Data entries
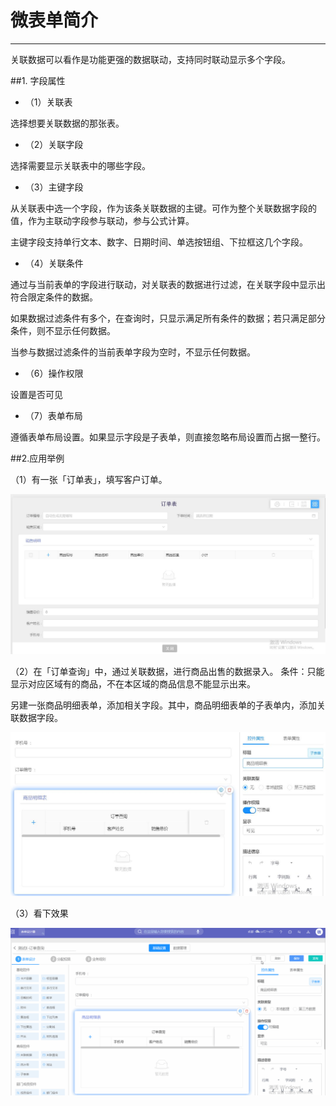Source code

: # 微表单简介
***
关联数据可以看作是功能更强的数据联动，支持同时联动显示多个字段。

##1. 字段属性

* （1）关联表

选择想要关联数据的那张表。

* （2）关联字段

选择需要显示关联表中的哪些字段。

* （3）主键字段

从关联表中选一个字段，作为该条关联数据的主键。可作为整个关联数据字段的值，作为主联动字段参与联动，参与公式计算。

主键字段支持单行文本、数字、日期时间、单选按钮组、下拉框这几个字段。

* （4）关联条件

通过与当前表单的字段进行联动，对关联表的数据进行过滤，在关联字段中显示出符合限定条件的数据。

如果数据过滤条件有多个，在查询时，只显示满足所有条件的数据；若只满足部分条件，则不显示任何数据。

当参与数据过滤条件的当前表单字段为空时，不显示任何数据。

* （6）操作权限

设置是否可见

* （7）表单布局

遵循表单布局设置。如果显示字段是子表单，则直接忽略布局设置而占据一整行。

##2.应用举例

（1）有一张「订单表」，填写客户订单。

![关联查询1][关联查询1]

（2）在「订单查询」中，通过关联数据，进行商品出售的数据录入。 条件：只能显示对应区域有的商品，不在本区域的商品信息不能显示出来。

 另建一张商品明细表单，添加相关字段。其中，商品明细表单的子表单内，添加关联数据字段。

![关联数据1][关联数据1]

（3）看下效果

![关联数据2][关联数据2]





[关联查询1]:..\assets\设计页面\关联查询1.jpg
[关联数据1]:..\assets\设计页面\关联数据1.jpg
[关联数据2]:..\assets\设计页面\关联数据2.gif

--

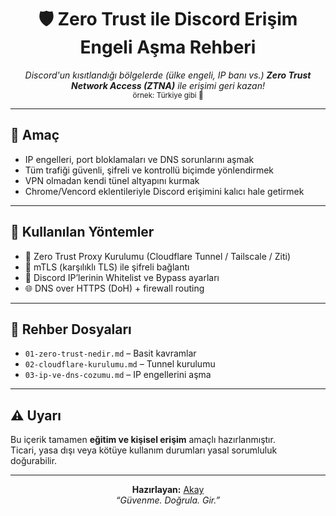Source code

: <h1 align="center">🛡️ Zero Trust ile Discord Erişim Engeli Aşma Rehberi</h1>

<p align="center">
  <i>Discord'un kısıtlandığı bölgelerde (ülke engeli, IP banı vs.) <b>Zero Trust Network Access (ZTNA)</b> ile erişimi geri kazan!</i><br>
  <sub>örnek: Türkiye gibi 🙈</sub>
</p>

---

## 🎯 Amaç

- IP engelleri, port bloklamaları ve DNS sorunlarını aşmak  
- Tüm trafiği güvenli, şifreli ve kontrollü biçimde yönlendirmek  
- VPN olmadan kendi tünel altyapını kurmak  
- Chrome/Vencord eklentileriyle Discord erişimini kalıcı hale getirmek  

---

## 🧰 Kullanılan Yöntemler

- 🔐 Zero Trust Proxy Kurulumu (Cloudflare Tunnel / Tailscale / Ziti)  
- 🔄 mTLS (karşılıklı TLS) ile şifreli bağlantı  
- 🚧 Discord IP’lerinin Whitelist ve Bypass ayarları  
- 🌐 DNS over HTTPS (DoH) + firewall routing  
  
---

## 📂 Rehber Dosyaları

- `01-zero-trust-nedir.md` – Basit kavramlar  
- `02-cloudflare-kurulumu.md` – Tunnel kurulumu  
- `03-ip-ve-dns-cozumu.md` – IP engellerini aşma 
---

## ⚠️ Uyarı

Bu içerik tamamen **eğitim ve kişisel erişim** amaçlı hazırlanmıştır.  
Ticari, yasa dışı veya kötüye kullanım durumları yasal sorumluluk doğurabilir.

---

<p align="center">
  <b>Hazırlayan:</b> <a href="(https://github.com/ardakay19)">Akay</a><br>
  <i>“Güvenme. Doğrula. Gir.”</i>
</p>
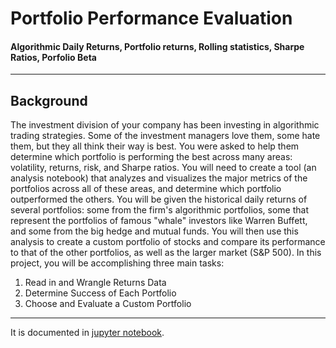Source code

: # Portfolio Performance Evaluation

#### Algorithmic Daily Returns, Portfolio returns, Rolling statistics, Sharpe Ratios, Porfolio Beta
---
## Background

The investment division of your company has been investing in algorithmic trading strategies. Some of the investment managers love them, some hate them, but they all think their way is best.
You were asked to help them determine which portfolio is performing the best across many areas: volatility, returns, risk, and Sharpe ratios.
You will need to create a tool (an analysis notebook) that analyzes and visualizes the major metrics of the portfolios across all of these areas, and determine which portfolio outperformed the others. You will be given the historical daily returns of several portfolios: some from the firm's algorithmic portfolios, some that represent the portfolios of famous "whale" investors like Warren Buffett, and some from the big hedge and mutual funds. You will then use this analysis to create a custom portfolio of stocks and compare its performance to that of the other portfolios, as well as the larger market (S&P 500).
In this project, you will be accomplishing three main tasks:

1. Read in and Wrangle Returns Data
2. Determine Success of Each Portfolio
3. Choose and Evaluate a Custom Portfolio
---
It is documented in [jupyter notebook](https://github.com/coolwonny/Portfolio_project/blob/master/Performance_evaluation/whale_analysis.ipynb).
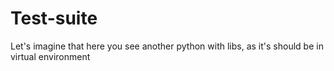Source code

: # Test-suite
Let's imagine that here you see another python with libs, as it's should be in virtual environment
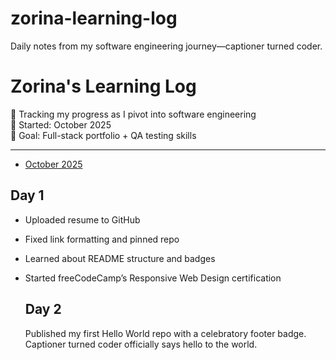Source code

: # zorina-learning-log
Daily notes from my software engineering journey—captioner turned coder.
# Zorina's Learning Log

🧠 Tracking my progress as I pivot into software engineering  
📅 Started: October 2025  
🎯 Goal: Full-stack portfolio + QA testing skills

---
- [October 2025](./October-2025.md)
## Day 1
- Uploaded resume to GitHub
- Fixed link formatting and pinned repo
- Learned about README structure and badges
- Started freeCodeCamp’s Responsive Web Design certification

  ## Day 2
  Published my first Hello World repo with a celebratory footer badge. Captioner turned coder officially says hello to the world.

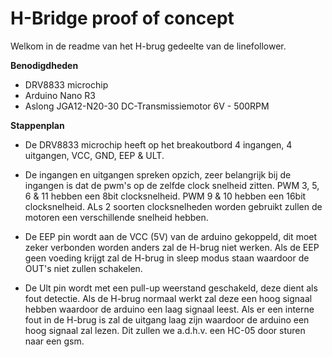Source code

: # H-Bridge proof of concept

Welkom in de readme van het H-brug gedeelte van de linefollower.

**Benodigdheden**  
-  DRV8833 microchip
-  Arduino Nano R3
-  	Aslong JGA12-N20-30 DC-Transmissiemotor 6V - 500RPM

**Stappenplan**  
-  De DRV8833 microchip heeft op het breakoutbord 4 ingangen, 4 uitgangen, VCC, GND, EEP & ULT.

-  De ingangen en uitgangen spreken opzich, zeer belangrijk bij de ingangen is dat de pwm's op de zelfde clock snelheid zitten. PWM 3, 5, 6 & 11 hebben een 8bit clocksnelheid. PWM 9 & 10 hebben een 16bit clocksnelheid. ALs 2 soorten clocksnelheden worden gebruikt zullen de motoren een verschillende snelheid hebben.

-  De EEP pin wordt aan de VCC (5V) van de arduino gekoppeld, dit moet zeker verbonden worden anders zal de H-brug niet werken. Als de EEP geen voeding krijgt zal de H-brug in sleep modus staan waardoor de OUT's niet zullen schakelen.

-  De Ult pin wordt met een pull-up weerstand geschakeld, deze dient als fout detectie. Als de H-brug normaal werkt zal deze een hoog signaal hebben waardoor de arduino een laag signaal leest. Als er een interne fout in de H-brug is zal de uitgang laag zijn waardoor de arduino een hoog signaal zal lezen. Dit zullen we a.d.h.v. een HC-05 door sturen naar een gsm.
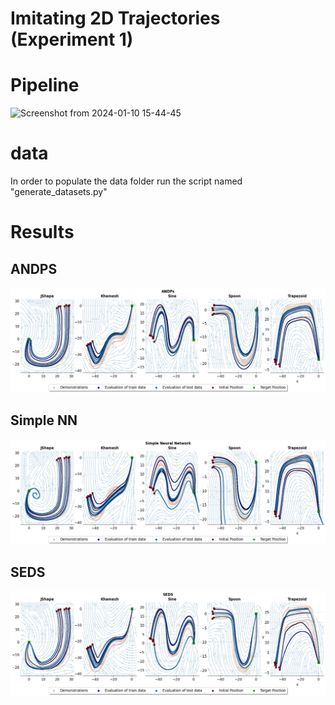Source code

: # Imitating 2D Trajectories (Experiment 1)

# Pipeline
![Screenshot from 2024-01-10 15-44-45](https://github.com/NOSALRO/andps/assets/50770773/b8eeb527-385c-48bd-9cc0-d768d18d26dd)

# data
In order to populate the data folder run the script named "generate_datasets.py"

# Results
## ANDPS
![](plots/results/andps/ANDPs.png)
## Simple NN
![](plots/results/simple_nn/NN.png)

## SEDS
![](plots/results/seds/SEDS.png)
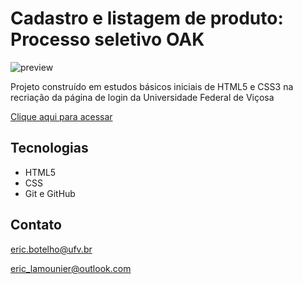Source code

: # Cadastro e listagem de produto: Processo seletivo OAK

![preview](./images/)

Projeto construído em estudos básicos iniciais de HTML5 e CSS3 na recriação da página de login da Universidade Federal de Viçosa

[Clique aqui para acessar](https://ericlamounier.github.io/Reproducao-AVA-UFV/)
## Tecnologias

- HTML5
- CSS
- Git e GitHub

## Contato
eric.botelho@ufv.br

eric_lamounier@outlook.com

* * *

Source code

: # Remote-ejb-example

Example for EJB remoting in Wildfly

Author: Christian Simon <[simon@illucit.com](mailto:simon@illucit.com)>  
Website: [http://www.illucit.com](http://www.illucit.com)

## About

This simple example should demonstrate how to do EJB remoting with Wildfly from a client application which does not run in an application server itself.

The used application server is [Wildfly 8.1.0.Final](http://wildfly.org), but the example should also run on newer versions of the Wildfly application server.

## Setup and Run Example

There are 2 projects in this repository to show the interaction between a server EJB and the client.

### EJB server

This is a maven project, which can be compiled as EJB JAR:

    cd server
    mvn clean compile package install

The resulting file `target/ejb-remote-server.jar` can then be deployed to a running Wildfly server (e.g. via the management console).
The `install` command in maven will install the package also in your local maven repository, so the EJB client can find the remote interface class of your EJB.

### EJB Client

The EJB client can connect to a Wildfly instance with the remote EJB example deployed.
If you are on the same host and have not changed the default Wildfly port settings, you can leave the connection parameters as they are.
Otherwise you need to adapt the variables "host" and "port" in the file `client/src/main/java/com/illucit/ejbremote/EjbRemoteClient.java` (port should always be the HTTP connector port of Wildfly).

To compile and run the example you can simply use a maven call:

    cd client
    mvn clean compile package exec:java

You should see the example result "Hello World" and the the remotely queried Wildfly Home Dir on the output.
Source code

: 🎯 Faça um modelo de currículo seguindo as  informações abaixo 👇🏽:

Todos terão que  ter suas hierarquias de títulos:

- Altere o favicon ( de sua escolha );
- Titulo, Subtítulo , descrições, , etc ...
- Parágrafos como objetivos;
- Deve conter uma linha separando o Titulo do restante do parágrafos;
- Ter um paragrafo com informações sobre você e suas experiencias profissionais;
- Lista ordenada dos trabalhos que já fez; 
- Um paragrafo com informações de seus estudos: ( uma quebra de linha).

Task objective - Using the records above, select and copy every line that has the word "şifreli".

Written solution -
- Tüm trafiği güvenli, şifreli ve kontrollü biçimde yönlendirmek  
- 🔄 mTLS (karşılıklı TLS) ile şifreli bağlantı  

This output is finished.